● EXERCISE DIRECTIONS:
Look through the listing and report every line that has "BreakingGround" in it.

● INPUT MATERIAL:
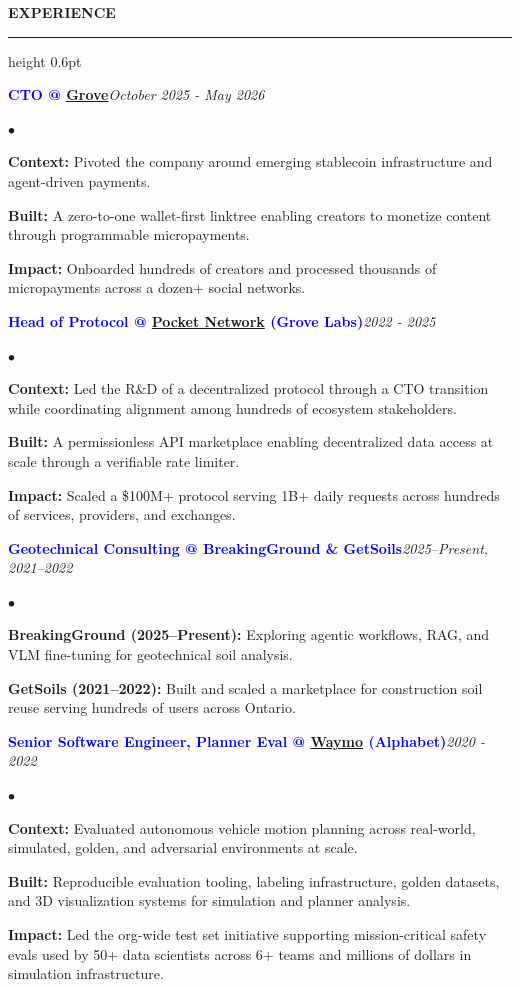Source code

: \documentclass[10pt]{resume}
\newenvironment{rSectionCompact}[1]{
  \medskip
  \vspace{0.45em}
  \textbf{\textcolor{Cerulean}{\MakeUppercase{#1}}}
  \vspace{0.3em}
  {\color{Blue}\hrule height 0.6pt}
  \vspace{0.85em}
  \begin{list}{}{
    \setlength{\leftmargin}{0em}
  }
  \item[]
}{
    \vspace{0.25em}
    \end{list}
}
\newenvironment{rJobCompact}[2]{
  \normalsize
  \textcolor{Blue}{\textbf{#1}}\hfill\textit{#2}
  \vspace{0.08em}
  \begin{list}{$\bullet$}{
    \setlength{\leftmargin}{1.6em}
    \setlength{\itemsep}{-0.05em}
    \setlength{\topsep}{0pt}
    \setlength{\partopsep}{0pt}
    \setlength{\parsep}{0pt}
  }
}{
    \end{list}
    \vspace{0.42em}
}
\begin{document}
\begin{rSectionCompact}{Experience}

    \begin{rJobCompact}{CTO @ \href{https://grove.city}{Grove}}{October 2025 - May 2026}
        \item \textbf{Context:} Pivoted the company around emerging stablecoin infrastructure and agent-driven payments.
        \item \textbf{Built:} A zero-to-one wallet-first linktree enabling creators to monetize content through programmable micropayments.
        \item \textbf{Impact:} Onboarded hundreds of creators and processed thousands of micropayments across a dozen+ social networks.
    \end{rJobCompact}

    \begin{rJobCompact}{Head of Protocol @ \href{https://pokt.network}{Pocket Network} (Grove Labs)}{2022 - 2025}
        \item \textbf{Context:} Led the R\&D of a decentralized protocol through a CTO transition while coordinating alignment among hundreds of ecosystem stakeholders.
        \item \textbf{Built:} A permissionless API marketplace enabling decentralized data access at scale through a verifiable rate limiter.
        \item \textbf{Impact:} Scaled a \$100M+ protocol serving 1B+ daily requests across hundreds of services, providers, and exchanges.
    \end{rJobCompact}

    \begin{rJobCompact}{Geotechnical Consulting @ BreakingGround \& GetSoils}{2025--Present, 2021--2022}
        \item \textbf{BreakingGround (2025--Present):} Exploring agentic workflows, RAG, and VLM fine-tuning for geotechnical soil analysis.
        \item \textbf{GetSoils (2021--2022):} Built and scaled a marketplace for construction soil reuse serving hundreds of users across Ontario.
    \end{rJobCompact}

    \begin{rJobCompact}{Senior Software Engineer, Planner Eval @ \href{https://waymo.com}{Waymo} (Alphabet)}{2020 - 2022}
        \item \textbf{Context:} Evaluated autonomous vehicle motion planning across real-world, simulated, golden, and adversarial environments at scale.
        \item \textbf{Built:} Reproducible evaluation tooling, labeling infrastructure, golden datasets, and 3D visualization systems for simulation and planner analysis.
        \item \textbf{Impact:} Led the org-wide test set initiative supporting mission-critical safety evals used by 50+ data scientists across 6+ teams and millions of dollars in simulation infrastructure.
    \end{rJobCompact}


\end{rSectionCompact}
\end{document}
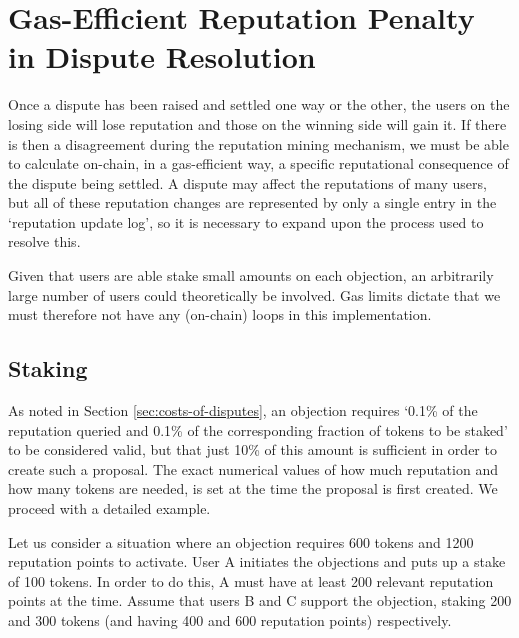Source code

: \section{Gas-Efficient Reputation Penalty in Dispute Resolution}\label{appendix:rep-transfer}

Once a dispute has been raised and settled one way or the other, the users on the losing side will lose reputation and those on the winning side will gain it. If there is then a disagreement during the reputation mining mechanism, we must be able to calculate on-chain, in a gas-efficient way, a specific reputational consequence of the dispute being settled. A dispute may affect the reputations of many users, but all of these reputation changes are represented by only a single entry in the `reputation update log', so it is necessary to expand upon the process used to resolve this.

Given that users are able stake small amounts on each objection, an arbitrarily large number of users could theoretically be involved. Gas limits dictate that we must therefore not have any (on-chain) loops in this implementation.

\subsection{Staking}

As noted in Section \ref{sec:costs-of-disputes}, an objection requires `0.1\% of the reputation queried and 0.1\% of the corresponding fraction of tokens to be staked' to be considered valid, but that just 10\% of this amount is sufficient in order to create such a proposal. The exact numerical values of how much reputation and how many tokens are needed, is set at the time the proposal is first created. We proceed with a detailed example.

Let us consider a situation where an objection requires 600 tokens and 1200 reputation points to activate. User A initiates the objections and puts up a stake of 100 tokens. In order to do this, A must have at least 200 relevant reputation points at the time. Assume that users B and C support the objection, staking 200 and 300 tokens (and having 400 and 600 reputation points) respectively.

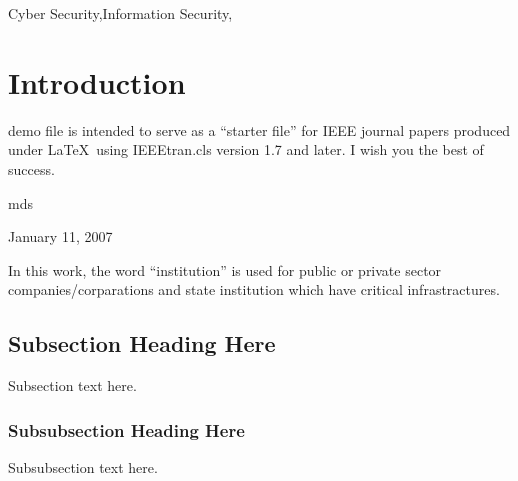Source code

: \documentclass[journal]{IEEEtran}
\begin{document}
\begin{IEEEkeywords}
Cyber Security,Information Security,
\end{IEEEkeywords}

\IEEEpeerreviewmaketitle



\section{Introduction}


%
%
%
%
 demo file is intended to serve as a ``starter file''
for IEEE journal papers produced under \LaTeX\ using
IEEEtran.cls version 1.7 and later.
I wish you the best of success.

\hfill mds

\hfill January 11, 2007


In this work, the word “institution” is used for public or private sector companies/corparations and state institution which have critical infrastractures.

\subsection{Subsection Heading Here}
Subsection text here.


\subsubsection{Subsubsection Heading Here}
Subsubsection text here.
\end{document}

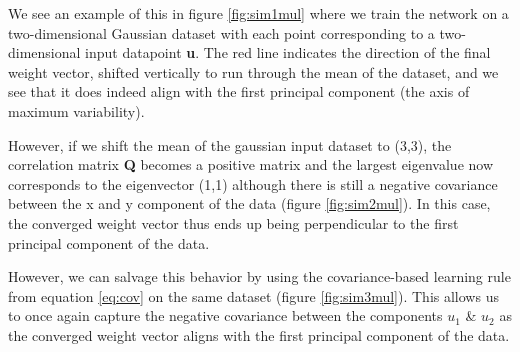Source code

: \documentclass{article}
\begin{document}
We see an example of this in figure \ref{fig:sim1mul} where we train the network on a two-dimensional Gaussian dataset with each point corresponding to a two-dimensional input datapoint \textbf{u}. The red line indicates the direction of the final weight vector, shifted vertically to run through the mean of the dataset, and we see that it does indeed align with the first principal component (the axis of maximum variability).

However, if we shift the mean of the gaussian input dataset to (3,3), the correlation matrix \textbf{Q} becomes a positive matrix and the largest eigenvalue now corresponds to the eigenvector (1,1) although there is still a negative covariance between the x and y component of the data (figure \ref{fig:sim2mul}). In this case, the converged weight vector thus ends up being perpendicular to the first principal component of the data.

However, we can salvage this behavior by using the covariance-based learning rule from equation \ref{eq:cov} on the same dataset (figure \ref{fig:sim3mul}). This allows us to once again capture the negative covariance between the components $u_1$ \& $u_2$ as the converged weight vector aligns with the first principal component of the data.
\end{document}
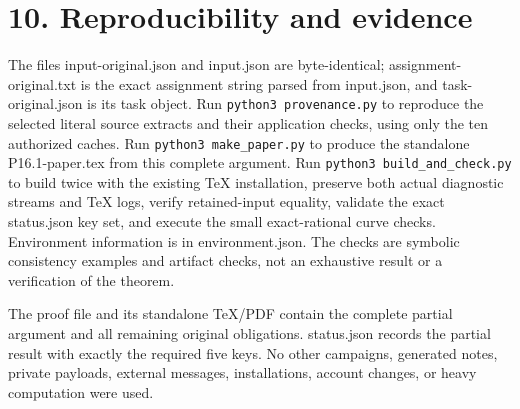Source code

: \documentclass[11pt]{article}
\begin{document}
\section*{10. Reproducibility and evidence}
The files input-original.json and input.json are byte-identical; assignment-original.txt is the exact assignment string parsed from input.json, and task-original.json is its task object. Run \texttt{python3 provenance.py} to reproduce the selected literal source extracts and their application checks, using only the ten authorized caches. Run \texttt{python3 make\_paper.py} to produce the standalone P16.1-paper.tex from this complete argument. Run \texttt{python3 build\_and\_check.py} to build twice with the existing TeX installation, preserve both actual diagnostic streams and TeX logs, verify retained-input equality, validate the exact status.json key set, and execute the small exact-rational curve checks. Environment information is in environment.json. The checks are symbolic consistency examples and artifact checks, not an exhaustive result or a verification of the theorem.

The proof file and its standalone TeX/PDF contain the complete partial argument and all remaining original obligations. status.json records the partial result with exactly the required five keys. No other campaigns, generated notes, private payloads, external messages, installations, account changes, or heavy computation were used.
\end{document}
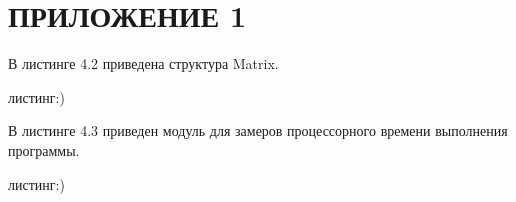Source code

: \chapter*{ПРИЛОЖЕНИЕ 1}

В листинге 4.2 приведена структура Matrix.

листинг:)

В листинге 4.3 приведен модуль для замеров процессорного времени выполнения программы.

листинг:)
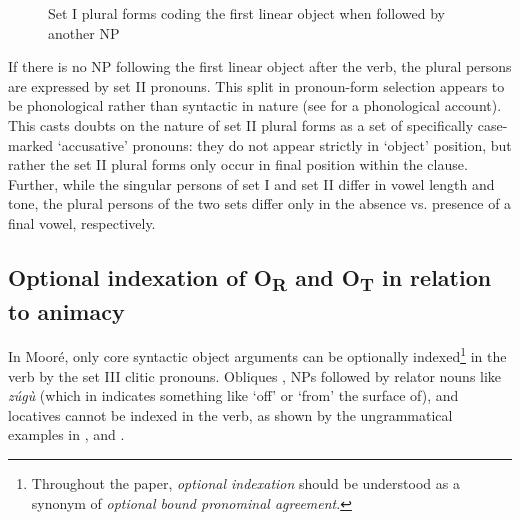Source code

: \documentclass[output=paper]{langsci/langscibook}
\begin{document}
\begin{figure}[h]
\caption{Set I plural forms coding the first linear object when followed by another NP}
\label{fig:2.pacchiarotti}
\end{figure}

If there is no NP following the first linear object after the verb, the plural persons are expressed by set II pronouns. This split in pronoun-form selection appears to be phonological rather than syntactic in nature (see \citealt{peterson1971} for a phonological account). This casts doubts on the nature of set II plural forms as a set of specifically case-marked `accusative' pronouns: they do not appear strictly in `object' position, but rather the set II plural forms only occur in final position within the clause. Further, while the singular persons of set I and set II differ in vowel length and tone, the plural persons of the two sets differ only in the absence vs. presence of a final vowel, respectively. 

\subsection{Optional indexation of O\textsubscript{R} and O\textsubscript{T} in relation to animacy}\label{§4.4:optional.pacchiarotti}

In Mooré, only core syntactic object arguments can be optionally indexed\footnote{Throughout the paper, \textit{optional indexation} should be understood as a synonym of \textit{optional bound pronominal agreement}.} in the verb by the set III clitic pronouns. Obliques , NPs followed by relator nouns like \emph{zúgù} (which in  indicates something like `off' or `from' the surface of), and locatives  cannot be indexed in the verb, as shown by the ungrammatical examples in ,  and . 
\end{document}
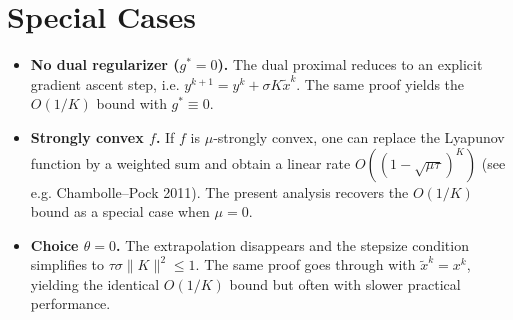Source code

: \documentclass{article}
\begin{document}
\section*{Special Cases}
\begin{itemize}
    \item \textbf{No dual regularizer ($g^{*}=0$).} The dual proximal reduces to an explicit gradient ascent step, i.e. $y^{k+1}=y^{k}+\sigma K\tilde{x}^{k}$. The same proof yields the $O(1/K)$ bound with $g^{*}\equiv0$.
    \item \textbf{Strongly convex $f$.} If $f$ is $\mu$‑strongly convex, one can replace the Lyapunov function by a weighted sum and obtain a linear rate $O((1-\sqrt{\mu\tau})^{K})$ (see e.g. Chambolle–Pock 2011). The present analysis recovers the $O(1/K)$ bound as a special case when $\mu=0$.
    \item \textbf{Choice $\theta=0$.} The extrapolation disappears and the stepsize condition simplifies to $\tau\sigma\|K\|^{2}\le1$. The same proof goes through with $\tilde{x}^{k}=x^{k}$, yielding the identical $O(1/K)$ bound but often with slower practical performance.
\end{itemize}
\end{document}

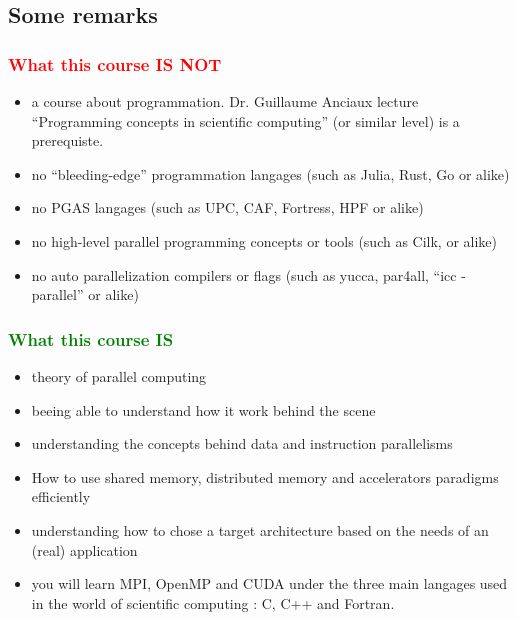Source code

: \subsection{Some remarks}

\begin{frame}[containsverbatim]
\frametitle{\textcolor{red}{What this course IS NOT}}

\begin{itemize}
\color{red}

	\item a course about programmation. Dr. Guillaume Anciaux lecture ``Programming concepts in scientific computing'' (or similar level) is a prerequiste.

	\item no ``bleeding-edge'' programmation langages (such as Julia, Rust, Go or alike)

	\item no PGAS langages (such as UPC, CAF, Fortress, HPF or alike)

	\item no high-level parallel programming concepts or tools (such as Cilk, or alike)

	\item no auto parallelization compilers or flags (such as yucca, par4all, ``icc -parallel'' or alike)

\end{itemize}
\end{frame}


\begin{frame}[containsverbatim]
\frametitle{\textcolor{green}{What this course IS}}

\begin{itemize}
\color{green}
	\item theory of parallel computing

	\item beeing able to understand how it work behind the scene

	\item understanding the concepts behind data and instruction parallelisms

	\item How to use shared memory, distributed memory and accelerators paradigms efficiently

	\item understanding how to chose a target architecture based on the needs of an (real) application

	\item you will learn MPI, OpenMP and CUDA under the three main langages used in the world of scientific computing : C, C++ and Fortran.

\end{itemize}

\end{frame}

● YOUR RESPONSE:
    \begin{rJobCompact}{Geotechnical Consulting @ BreakingGround \& GetSoils}{2025--Present, 2021--2022}
        \item \textbf{BreakingGround (2025--Present):} Exploring agentic workflows, RAG, and VLM fine-tuning for geotechnical soil analysis.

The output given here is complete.